Echoing the same, Shahidul Islam, chief executive of VIPB Asset Management Company, which manages Tk 280 crore worth of mutual funds, said there should always be a logical reason to keep reserves.

Some companies are keeping huge sums of money as reserves each year even if their capital expenditure and rate of expansion is low.

"So, their dividend activities are totally puzzling," he added.

Besides, some companies with good performance records and good profit growth are making investments but the size of their reserves is much too high considering their needs, he said.

"I asked for an explanation in this regard from a company's directors during their annual general meeting last year but they did not give an answer," Islam said.

Of the 44 companies with a reserve of more than Tk 1,000 crore each, 24 are banks and non-bank financial institutions, five are fuel and power companies, four are pharmaceutical companies, three are engineering companies and the rest are from other sectors.

Anis A Khan, a veteran banker who is a former managing director of Mutual Trust Bank, said banks have to have high amounts of capital to increase their lending. Moreover, they need to have a large reserve against default loans, he said.

"So, banks are always hungry for raising capital," he added.

As banks cannot lend more than a certain percentage of their capital to a single borrower, it tries to increase its capital so that the lending limit increases as well, he said.

Having high amounts of capital also helps increase the trade finance limit with foreign banks, he said.

"More capital means more potential and that is why keeping higher retained earnings is good for banks' investors," Khan said.

Sajib Hossain, a stock investor, said some profitmaking companies were keeping huge amounts of retained earnings in reserve in banks year after year.

Such funds are not yielding any dividend at all as the real interest rate is almost zero now. The real interest rate is an interest rate that has been adjusted to remove the effects of inflation.

"On the other hand, many companies keep much higher funds compared to their needs for expansion," Hossain added.
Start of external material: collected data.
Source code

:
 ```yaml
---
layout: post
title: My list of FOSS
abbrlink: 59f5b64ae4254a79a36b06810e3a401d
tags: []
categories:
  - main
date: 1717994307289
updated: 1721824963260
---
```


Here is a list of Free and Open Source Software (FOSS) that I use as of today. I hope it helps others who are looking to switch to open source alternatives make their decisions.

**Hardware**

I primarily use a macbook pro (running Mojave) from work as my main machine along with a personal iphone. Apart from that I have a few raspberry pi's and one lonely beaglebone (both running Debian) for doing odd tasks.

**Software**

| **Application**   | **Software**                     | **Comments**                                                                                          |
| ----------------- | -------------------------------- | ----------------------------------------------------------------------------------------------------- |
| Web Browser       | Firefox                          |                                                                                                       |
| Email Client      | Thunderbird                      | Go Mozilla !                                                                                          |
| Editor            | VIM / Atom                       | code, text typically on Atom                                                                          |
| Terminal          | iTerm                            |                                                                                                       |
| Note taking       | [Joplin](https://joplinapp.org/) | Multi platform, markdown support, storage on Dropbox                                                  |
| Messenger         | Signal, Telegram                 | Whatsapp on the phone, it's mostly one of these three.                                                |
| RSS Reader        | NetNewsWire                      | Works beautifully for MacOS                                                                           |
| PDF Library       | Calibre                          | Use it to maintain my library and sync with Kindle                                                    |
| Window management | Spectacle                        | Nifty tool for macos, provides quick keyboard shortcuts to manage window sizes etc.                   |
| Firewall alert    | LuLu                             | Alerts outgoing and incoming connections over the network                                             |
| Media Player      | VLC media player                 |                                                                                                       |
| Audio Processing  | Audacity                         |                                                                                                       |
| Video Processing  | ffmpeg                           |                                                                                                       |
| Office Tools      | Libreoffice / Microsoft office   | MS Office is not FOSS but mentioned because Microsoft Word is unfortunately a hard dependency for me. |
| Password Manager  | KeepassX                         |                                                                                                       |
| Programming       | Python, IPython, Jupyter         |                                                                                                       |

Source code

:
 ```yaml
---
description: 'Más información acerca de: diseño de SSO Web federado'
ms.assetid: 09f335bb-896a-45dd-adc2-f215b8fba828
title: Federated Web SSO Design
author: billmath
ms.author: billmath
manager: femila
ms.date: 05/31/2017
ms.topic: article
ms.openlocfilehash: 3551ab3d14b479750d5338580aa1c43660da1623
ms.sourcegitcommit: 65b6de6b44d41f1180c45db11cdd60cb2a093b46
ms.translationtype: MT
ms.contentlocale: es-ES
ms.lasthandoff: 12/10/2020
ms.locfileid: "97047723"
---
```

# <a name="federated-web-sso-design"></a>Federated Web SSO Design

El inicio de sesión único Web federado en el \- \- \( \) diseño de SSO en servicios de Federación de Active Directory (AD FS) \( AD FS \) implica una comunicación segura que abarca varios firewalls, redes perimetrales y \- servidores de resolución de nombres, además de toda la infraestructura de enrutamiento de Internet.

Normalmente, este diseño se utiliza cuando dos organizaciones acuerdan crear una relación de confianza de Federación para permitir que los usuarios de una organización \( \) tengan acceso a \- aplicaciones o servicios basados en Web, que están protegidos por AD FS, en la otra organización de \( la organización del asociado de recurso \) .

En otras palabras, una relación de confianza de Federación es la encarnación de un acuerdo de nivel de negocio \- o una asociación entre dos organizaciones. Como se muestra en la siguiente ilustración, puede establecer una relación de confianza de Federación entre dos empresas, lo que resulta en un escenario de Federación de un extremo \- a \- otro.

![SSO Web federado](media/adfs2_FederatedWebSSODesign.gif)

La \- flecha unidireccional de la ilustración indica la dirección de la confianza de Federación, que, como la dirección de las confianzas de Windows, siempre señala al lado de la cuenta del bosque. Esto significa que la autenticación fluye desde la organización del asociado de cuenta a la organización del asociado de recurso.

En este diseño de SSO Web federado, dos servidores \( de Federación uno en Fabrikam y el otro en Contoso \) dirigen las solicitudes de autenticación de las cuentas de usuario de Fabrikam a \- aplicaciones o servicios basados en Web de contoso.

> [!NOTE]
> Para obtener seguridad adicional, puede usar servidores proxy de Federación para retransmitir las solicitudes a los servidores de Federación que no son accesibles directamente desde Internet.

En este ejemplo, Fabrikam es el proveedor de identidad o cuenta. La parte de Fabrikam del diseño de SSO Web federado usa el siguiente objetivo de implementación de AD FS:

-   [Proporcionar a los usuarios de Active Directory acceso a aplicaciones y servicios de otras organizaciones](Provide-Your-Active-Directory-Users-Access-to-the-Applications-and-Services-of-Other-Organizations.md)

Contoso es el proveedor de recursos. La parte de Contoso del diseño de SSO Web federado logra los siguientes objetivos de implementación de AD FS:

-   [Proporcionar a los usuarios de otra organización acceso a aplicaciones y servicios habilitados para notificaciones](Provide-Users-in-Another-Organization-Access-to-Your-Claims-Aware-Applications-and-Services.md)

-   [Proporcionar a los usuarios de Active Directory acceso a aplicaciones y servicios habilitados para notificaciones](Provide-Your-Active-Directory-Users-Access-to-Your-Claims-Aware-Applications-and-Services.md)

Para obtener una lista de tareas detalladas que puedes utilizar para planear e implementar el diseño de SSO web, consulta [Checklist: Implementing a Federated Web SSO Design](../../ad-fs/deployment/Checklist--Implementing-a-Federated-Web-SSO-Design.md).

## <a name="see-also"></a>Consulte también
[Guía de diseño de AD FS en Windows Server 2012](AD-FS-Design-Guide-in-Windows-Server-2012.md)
He went on to say that more importantly, there are many companies that have been holding back funds for years without making any major investment in growth.

"They are depriving their investors," he said, adding that if the companies do not need the fund, then it should be distributed as dividend instead of being kept on hand or in banks.

Square Pharmaceuticals is a growing company that invests in itself every year to meet the growing demand of its products, according to Muhammad Zahangir Alam, chief financial officer of the drug maker.

"So, it needs a lot of money in reserve," he told The Daily Star.

He then said the funds are kept for expansion, which will give better returns to investors in the coming future.

In reply to a query, Alam said the way Square Pharmaceuticals saves funds is not similar to other companies as the company is still growing.

Profits of Square Pharmaceuticals grew 22 per cent to Tk 1,275 crore while its net revenue rose around 16 per cent to Tk 5,073 crore in the first nine months of fiscal 2021-22.

"If any company thinks that it has better potential that can be tapped by investing in infrastructure, then they can keep the funds. Otherwise, a reserve is not necessary and it can be disbursed among investors," he said.

Square Pharmaceuticals recently invested around Tk 500 crore in Square Life Science, a subsidiary of the company, as well as a huge sum in its manufacturing plant in Kenya.

"This will benefit investors," he added.

Beximco has a reserve of Tk 5,815 crore while Beximco Pharmaceuticals has Tk 2,271 crore, the data shows.

The fund was kept as retained earnings for future expansion as per the companies act, said Mohammad Asad Ullah, company secretary of Beximco.

However, he declined to comment further on the matter.

A stockbroker, preferring anonymity, said not all listed companies are not misusing their reserve funds.

Asked how the money may be misused, he said some directors manage their loans by depositing the huge fund in a bank instead of using it for expansion.

Meanwhile, some of them are increasing their reserves or paid-up capital by giving only stock dividend instead of paying cash dividend to their shareholders, the stockbroker added.